It is therefore ORDERED that the respondent’s motion for summary judgment
(ECF No. 25) be GRANTED, and the petition dismissed with prejudice.
CERTIFICATE OF APPEALABILITY
The governing law provides that:
(c) (2) A certificate of appealability may issue . . . only if the applicant has
made a substantial showing of the denial of a constitutional right.
(c) (3) The certificate of appealability . . . shall indicate which specific issue
or issues satisfy the showing required by paragraph (2).

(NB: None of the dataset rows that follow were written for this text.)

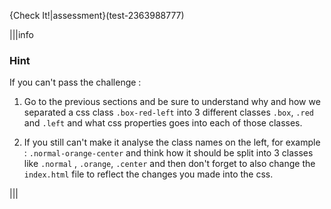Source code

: {Check It!|assessment}(test-2363988777)

|||info
### Hint

If you can't pass the challenge :

1) Go to the previous sections and be sure to understand why and how we separated a css class `.box-red-left` into 3 different classes `.box`, `.red` and `.left` and what css properties goes into each of those classes.

2) If you still can't make it analyse the class names on the left, for example : 
`.normal-orange-center` and think how it should be split into 3 classes like `.normal` , `.orange`, `.center` and then don't forget to also change the `index.html` file to reflect the changes you made into the css.

|||

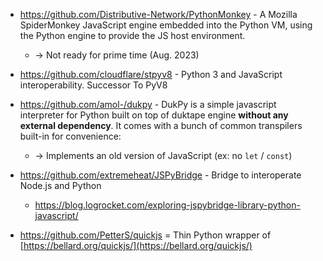 
- https://github.com/Distributive-Network/PythonMonkey - A Mozilla SpiderMonkey JavaScript engine embedded into the Python VM, using the Python engine to provide the JS host environment.
    - → Not ready for prime time (Aug. 2023)

- https://github.com/cloudflare/stpyv8 - Python 3 and JavaScript interoperability. Successor To PyV8

- https://github.com/amol-/dukpy - DukPy is a simple javascript interpreter for Python built on top of duktape engine **without any external dependency**. It comes with a bunch of common transpilers built-in for convenience:
    - → Implements an old version of JavaScript (ex: no `let` / `const`)

- https://github.com/extremeheat/JSPyBridge - Bridge to interoperate Node.js and Python
    - https://blog.logrocket.com/exploring-jspybridge-library-python-javascript/

- https://github.com/PetterS/quickjs = Thin Python wrapper of [https://bellard.org/quickjs/](https://bellard.org/quickjs/)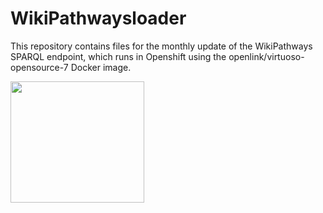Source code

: # WikiPathwaysloader

This repository contains files for the monthly update of the WikiPathways SPARQL endpoint, which runs in Openshift using the openlink/virtuoso-opensource-7 Docker image. 

<img src="https://github.com/marvinm2/WikiPathwaysloader/blob/master/WikiPathwaysLOGO.png" width="214" height="194">
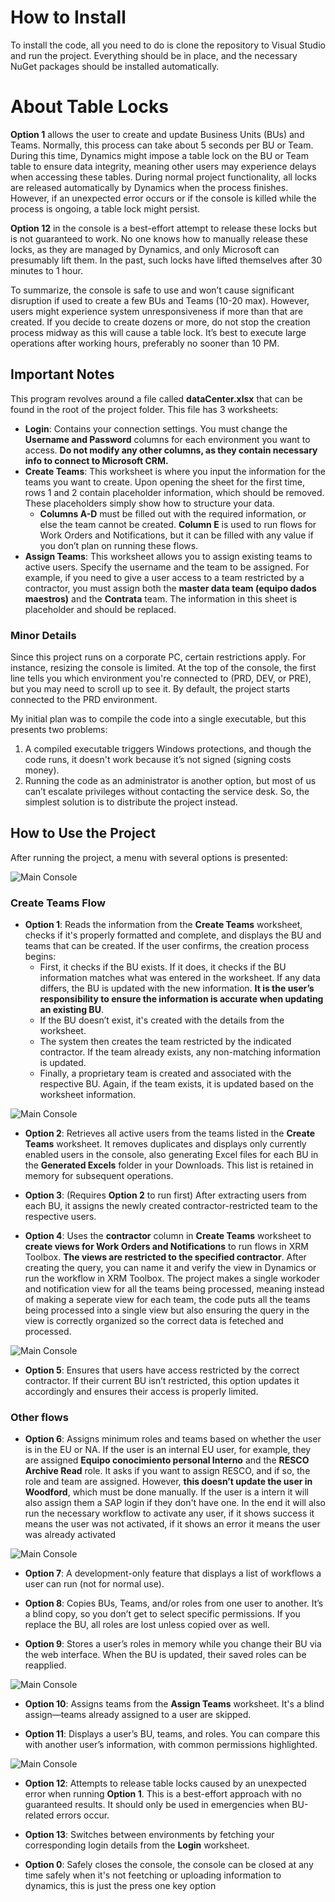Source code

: # How to Install

To install the code, all you need to do is clone the repository to Visual Studio and run the project. Everything should be in place, and the necessary NuGet packages should be installed automatically.

# About Table Locks

**Option 1** allows the user to create and update Business Units (BUs) and Teams. Normally, this process can take about 5 seconds per BU or Team. During this time, Dynamics might impose a table lock on the BU or Team table to ensure data integrity, meaning other users may experience delays when accessing these tables. During normal project functionality, all locks are released automatically by Dynamics when the process finishes. However, if an unexpected error occurs or if the console is killed while the process is ongoing, a table lock might persist.

**Option 12** in the console is a best-effort attempt to release these locks but is not guaranteed to work. No one knows how to manually release these locks, as they are managed by Dynamics, and only Microsoft can presumably lift them. In the past, such locks have lifted themselves after 30 minutes to 1 hour.

To summarize, the console is safe to use and won’t cause significant disruption if used to create a few BUs and Teams (10-20 max). However, users might experience system unresponsiveness if more than that are created. If you decide to create dozens or more, do not stop the creation process midway as this will cause a table lock. It’s best to execute large operations after working hours, preferably no sooner than 10 PM.

## Important Notes

This program revolves around a file called **dataCenter.xlsx** that can be found in the root of the project folder. This file has 3 worksheets:

- **Login**: Contains your connection settings. You must change the **Username and Password** columns for each environment you want to access. **Do not modify any other columns, as they contain necessary info to connect to Microsoft CRM.**
- **Create Teams**: This worksheet is where you input the information for the teams you want to create. Upon opening the sheet for the first time, rows 1 and 2 contain placeholder information, which should be removed. These placeholders simply show how to structure your data.
  - **Columns A-D** must be filled out with the required information, or else the team cannot be created. **Column E** is used to run flows for Work Orders and Notifications, but it can be filled with any value if you don’t plan on running these flows.
- **Assign Teams**: This worksheet allows you to assign existing teams to active users. Specify the username and the team to be assigned. For example, if you need to give a user access to a team restricted by a contractor, you must assign both the **master data team (equipo dados maestros)** and the **Contrata** team. The information in this sheet is placeholder and should be replaced.

### Minor Details

Since this project runs on a corporate PC, certain restrictions apply. For instance, resizing the console is limited. At the top of the console, the first line tells you which environment you're connected to (PRD, DEV, or PRE), but you may need to scroll up to see it. By default, the project starts connected to the PRD environment.

My initial plan was to compile the code into a single executable, but this presents two problems:
1. A compiled executable triggers Windows protections, and though the code runs, it doesn't work because it’s not signed (signing costs money).
2. Running the code as an administrator is another option, but most of us can’t escalate privileges without contacting the service desk. So, the simplest solution is to distribute the project instead.

## How to Use the Project

After running the project, a menu with several options is presented:

![Main Console](./assets/images/mainConsole.png)

### Create Teams Flow

- **Option 1**: Reads the information from the **Create Teams** worksheet, checks if it's properly formatted and complete, and displays the BU and teams that can be created. If the user confirms, the creation process begins:
  - First, it checks if the BU exists. If it does, it checks if the BU information matches what was entered in the worksheet. If any data differs, the BU is updated with the new information. **It is the user’s responsibility to ensure the information is accurate when updating an existing BU**.
  - If the BU doesn’t exist, it's created with the details from the worksheet.
  - The system then creates the team restricted by the indicated contractor. If the team already exists, any non-matching information is updated.
  - Finally, a proprietary team is created and associated with the respective BU. Again, if the team exists, it is updated based on the worksheet information.

![Main Console](./assets/images/createBU.png)
  
- **Option 2**: Retrieves all active users from the teams listed in the **Create Teams** worksheet. It removes duplicates and displays only currently enabled users in the console, also generating Excel files for each BU in the **Generated Excels** folder in your Downloads. This list is retained in memory for subsequent operations.
  
- **Option 3**: (Requires **Option 2** to run first) After extracting users from each BU, it assigns the newly created contractor-restricted team to the respective users.

- **Option 4**: Uses the **contractor** column in **Create Teams** worksheet to **create views for Work Orders and Notifications** to run flows in XRM Toolbox. **The views are restricted to the specified contractor**. After creating the query, you can name it and verify the view in Dynamics or run the workflow in XRM Toolbox. The project makes a single workoder and notification view for all the teams being processed, meaning instead of making a seperate view for each team, the code puts all the teams being processed into a single view but also ensuring the query in the view is correctly organized so the correct data is feteched and processed.

![Main Console](./assets/images/creatingView.png)

- **Option 5**: Ensures that users have access restricted by the correct contractor. If their current BU isn’t restricted, this option updates it accordingly and ensures their access is properly limited.

 ### Other flows

- **Option 6**: Assigns minimum roles and teams based on whether the user is in the EU or NA. If the user is an internal EU user, for example, they are assigned **Equipo conocimiento personal Interno** and the **RESCO Archive Read** role. It asks if you want to assign RESCO, and if so, the role and team are assigned. However, **this doesn’t update the user in Woodford**, which must be done manually. If the user is a intern it will also assign them a SAP login if they don't have one. In the end it will also run the necessary workflow to activate any user, if it shows success it means the user was not activated, if it shows an error it means the user was already activated

![Main Console](./assets/images/normalizeUser.png)

- **Option 7**: A development-only feature that displays a list of workflows a user can run (not for normal use).

- **Option 8**: Copies BUs, Teams, and/or roles from one user to another. It’s a blind copy, so you don’t get to select specific permissions. If you replace the BU, all roles are lost unless copied over as well.

- **Option 9**: Stores a user’s roles in memory while you change their BU via the web interface. When the BU is updated, their saved roles can be reapplied.

![Main Console](./assets/images/holdRoles.png)

- **Option 10**: Assigns teams from the **Assign Teams** worksheet. It's a blind assign—teams already assigned to a user are skipped.

- **Option 11**: Displays a user’s BU, teams, and roles. You can compare this with another user’s information, with common permissions highlighted.

![Main Console](./assets/images/compareUsers.png)

- **Option 12**: Attempts to release table locks caused by an unexpected error when running **Option 1**. This is a best-effort approach with no guaranteed results. It should only be used in emergencies when BU-related errors occur.

- **Option 13**: Switches between environments by fetching your corresponding login details from the **Login** worksheet.

- **Option 0**: Safely closes the console, the console can be closed at any time safely when it's not feetching or uploading information to dynamics, this is just the press one key option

28 U.S.C. § 2253(c). A prisoner satisfies this standard by demonstrating that reasonable
jurists would find this court’s assessment of his constitutional claims is debatable or wrong
and that any dispositive procedural ruling by the district court is likewise debatable. See
Miller–El v. Cockrell, 537 U.S. 322, 336 (2003); Slack v. McDaniel, 529 U.S. 473, 484
(2000); Rose v. Lee, 252 F.3d 676, 683 (4th Cir. 2001). In this case, the legal standard for
the issuance of a certificate of appealability has not been met. Therefore, a certificate of
appealability is denied.
IT IS SO ORDERED.
/s/Bruce Howe Hendricks
United States District Judge
May 12, 2015
Greenville, South Carolina
*****
NOTICE OF RIGHT TO APPEAL
The parties are hereby notified that any right to appeal this Order is governed by
Rules 3 and 4 of the Federal Rules of Appellate Procedure.